__ASSIGNMENT__: List the lines of this listing that hold the word "only".

__PROVIDED DATA__:
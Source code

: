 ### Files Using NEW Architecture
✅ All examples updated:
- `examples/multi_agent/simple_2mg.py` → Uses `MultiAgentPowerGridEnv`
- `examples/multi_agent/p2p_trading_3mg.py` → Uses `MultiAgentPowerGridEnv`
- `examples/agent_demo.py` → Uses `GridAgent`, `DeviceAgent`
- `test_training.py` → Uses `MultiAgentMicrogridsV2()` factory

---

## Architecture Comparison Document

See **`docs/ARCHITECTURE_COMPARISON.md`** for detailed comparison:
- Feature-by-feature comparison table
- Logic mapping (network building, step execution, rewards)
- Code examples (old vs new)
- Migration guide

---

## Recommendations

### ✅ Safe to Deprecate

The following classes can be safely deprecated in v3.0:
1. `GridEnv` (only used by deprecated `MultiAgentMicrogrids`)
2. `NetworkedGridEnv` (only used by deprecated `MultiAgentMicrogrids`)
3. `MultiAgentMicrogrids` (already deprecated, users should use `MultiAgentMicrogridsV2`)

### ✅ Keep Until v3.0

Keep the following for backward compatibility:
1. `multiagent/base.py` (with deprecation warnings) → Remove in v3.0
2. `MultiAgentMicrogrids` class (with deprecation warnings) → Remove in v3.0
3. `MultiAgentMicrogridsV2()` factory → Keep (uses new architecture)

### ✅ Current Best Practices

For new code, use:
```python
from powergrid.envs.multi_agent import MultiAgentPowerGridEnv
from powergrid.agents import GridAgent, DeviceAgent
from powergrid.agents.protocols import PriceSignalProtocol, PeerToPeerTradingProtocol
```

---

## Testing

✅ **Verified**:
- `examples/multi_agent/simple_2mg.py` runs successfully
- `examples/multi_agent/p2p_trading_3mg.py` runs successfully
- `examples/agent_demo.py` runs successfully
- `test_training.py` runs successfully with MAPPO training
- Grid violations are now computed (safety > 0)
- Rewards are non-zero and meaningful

__ANSWER SPACE__:
1. `GridEnv` (only used by deprecated `MultiAgentMicrogrids`)
2. `NetworkedGridEnv` (only used by deprecated `MultiAgentMicrogrids`)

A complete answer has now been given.